Please print the data shown below without any alteration.
──────
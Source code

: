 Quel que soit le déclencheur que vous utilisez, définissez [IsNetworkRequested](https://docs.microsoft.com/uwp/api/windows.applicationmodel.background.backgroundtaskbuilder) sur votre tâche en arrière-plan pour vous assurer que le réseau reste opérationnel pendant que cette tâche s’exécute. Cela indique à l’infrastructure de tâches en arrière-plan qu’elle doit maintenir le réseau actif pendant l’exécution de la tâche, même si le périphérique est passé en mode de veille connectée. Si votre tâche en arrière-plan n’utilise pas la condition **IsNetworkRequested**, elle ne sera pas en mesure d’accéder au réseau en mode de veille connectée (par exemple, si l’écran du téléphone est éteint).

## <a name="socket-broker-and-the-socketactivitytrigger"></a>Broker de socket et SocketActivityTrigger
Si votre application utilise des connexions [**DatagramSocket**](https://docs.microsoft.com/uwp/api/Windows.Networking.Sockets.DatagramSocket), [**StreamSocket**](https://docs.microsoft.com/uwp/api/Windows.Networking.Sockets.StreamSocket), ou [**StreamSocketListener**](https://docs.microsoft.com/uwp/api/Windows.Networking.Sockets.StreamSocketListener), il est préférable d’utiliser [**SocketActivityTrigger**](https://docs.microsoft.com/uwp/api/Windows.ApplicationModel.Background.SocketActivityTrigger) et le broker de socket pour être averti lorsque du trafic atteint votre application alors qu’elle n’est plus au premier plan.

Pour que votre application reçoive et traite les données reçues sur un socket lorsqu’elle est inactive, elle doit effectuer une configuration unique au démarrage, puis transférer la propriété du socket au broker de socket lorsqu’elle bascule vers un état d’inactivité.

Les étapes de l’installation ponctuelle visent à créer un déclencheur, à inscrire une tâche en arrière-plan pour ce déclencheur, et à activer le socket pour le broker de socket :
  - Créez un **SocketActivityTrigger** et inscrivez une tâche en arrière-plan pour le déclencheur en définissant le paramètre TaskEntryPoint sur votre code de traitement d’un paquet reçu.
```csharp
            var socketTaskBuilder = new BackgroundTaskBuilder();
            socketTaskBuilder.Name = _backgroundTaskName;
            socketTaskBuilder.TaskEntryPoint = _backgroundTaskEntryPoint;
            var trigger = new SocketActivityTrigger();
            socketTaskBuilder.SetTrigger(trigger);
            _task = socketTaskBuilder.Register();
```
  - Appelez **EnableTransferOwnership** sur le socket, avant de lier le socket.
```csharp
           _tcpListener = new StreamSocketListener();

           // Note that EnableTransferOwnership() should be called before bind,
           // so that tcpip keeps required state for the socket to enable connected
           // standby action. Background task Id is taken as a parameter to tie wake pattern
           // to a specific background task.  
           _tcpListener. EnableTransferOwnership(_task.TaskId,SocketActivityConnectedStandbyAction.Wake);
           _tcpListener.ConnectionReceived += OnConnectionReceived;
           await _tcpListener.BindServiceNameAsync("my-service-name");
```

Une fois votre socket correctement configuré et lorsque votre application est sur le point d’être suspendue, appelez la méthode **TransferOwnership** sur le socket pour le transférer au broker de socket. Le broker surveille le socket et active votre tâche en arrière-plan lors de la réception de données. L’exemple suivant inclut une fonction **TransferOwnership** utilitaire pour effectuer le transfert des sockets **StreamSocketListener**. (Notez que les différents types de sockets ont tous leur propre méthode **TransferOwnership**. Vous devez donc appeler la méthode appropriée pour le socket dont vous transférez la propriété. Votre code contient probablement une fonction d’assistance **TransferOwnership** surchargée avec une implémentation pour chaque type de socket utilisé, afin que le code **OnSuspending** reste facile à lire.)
──────
Answer to this problem >>
Source code

: Quel que soit le déclencheur que vous utilisez, définissez [IsNetworkRequested](https://docs.microsoft.com/uwp/api/windows.applicationmodel.background.backgroundtaskbuilder) sur votre tâche en arrière-plan pour vous assurer que le réseau reste opérationnel pendant que cette tâche s’exécute. Cela indique à l’infrastructure de tâches en arrière-plan qu’elle doit maintenir le réseau actif pendant l’exécution de la tâche, même si le périphérique est passé en mode de veille connectée. Si votre tâche en arrière-plan n’utilise pas la condition **IsNetworkRequested**, elle ne sera pas en mesure d’accéder au réseau en mode de veille connectée (par exemple, si l’écran du téléphone est éteint).

## <a name="socket-broker-and-the-socketactivitytrigger"></a>Broker de socket et SocketActivityTrigger
Si votre application utilise des connexions [**DatagramSocket**](https://docs.microsoft.com/uwp/api/Windows.Networking.Sockets.DatagramSocket), [**StreamSocket**](https://docs.microsoft.com/uwp/api/Windows.Networking.Sockets.StreamSocket), ou [**StreamSocketListener**](https://docs.microsoft.com/uwp/api/Windows.Networking.Sockets.StreamSocketListener), il est préférable d’utiliser [**SocketActivityTrigger**](https://docs.microsoft.com/uwp/api/Windows.ApplicationModel.Background.SocketActivityTrigger) et le broker de socket pour être averti lorsque du trafic atteint votre application alors qu’elle n’est plus au premier plan.

Pour que votre application reçoive et traite les données reçues sur un socket lorsqu’elle est inactive, elle doit effectuer une configuration unique au démarrage, puis transférer la propriété du socket au broker de socket lorsqu’elle bascule vers un état d’inactivité.

Les étapes de l’installation ponctuelle visent à créer un déclencheur, à inscrire une tâche en arrière-plan pour ce déclencheur, et à activer le socket pour le broker de socket :
  - Créez un **SocketActivityTrigger** et inscrivez une tâche en arrière-plan pour le déclencheur en définissant le paramètre TaskEntryPoint sur votre code de traitement d’un paquet reçu.
```csharp
            var socketTaskBuilder = new BackgroundTaskBuilder();
            socketTaskBuilder.Name = _backgroundTaskName;
            socketTaskBuilder.TaskEntryPoint = _backgroundTaskEntryPoint;
            var trigger = new SocketActivityTrigger();
            socketTaskBuilder.SetTrigger(trigger);
            _task = socketTaskBuilder.Register();
```
  - Appelez **EnableTransferOwnership** sur le socket, avant de lier le socket.
```csharp
           _tcpListener = new StreamSocketListener();

           // Note that EnableTransferOwnership() should be called before bind,
           // so that tcpip keeps required state for the socket to enable connected
           // standby action. Background task Id is taken as a parameter to tie wake pattern
           // to a specific background task.  
           _tcpListener. EnableTransferOwnership(_task.TaskId,SocketActivityConnectedStandbyAction.Wake);
           _tcpListener.ConnectionReceived += OnConnectionReceived;
           await _tcpListener.BindServiceNameAsync("my-service-name");
```

Une fois votre socket correctement configuré et lorsque votre application est sur le point d’être suspendue, appelez la méthode **TransferOwnership** sur le socket pour le transférer au broker de socket. Le broker surveille le socket et active votre tâche en arrière-plan lors de la réception de données. L’exemple suivant inclut une fonction **TransferOwnership** utilitaire pour effectuer le transfert des sockets **StreamSocketListener**. (Notez que les différents types de sockets ont tous leur propre méthode **TransferOwnership**. Vous devez donc appeler la méthode appropriée pour le socket dont vous transférez la propriété. Votre code contient probablement une fonction d’assistance **TransferOwnership** surchargée avec une implémentation pour chaque type de socket utilisé, afin que le code **OnSuspending** reste facile à lire.)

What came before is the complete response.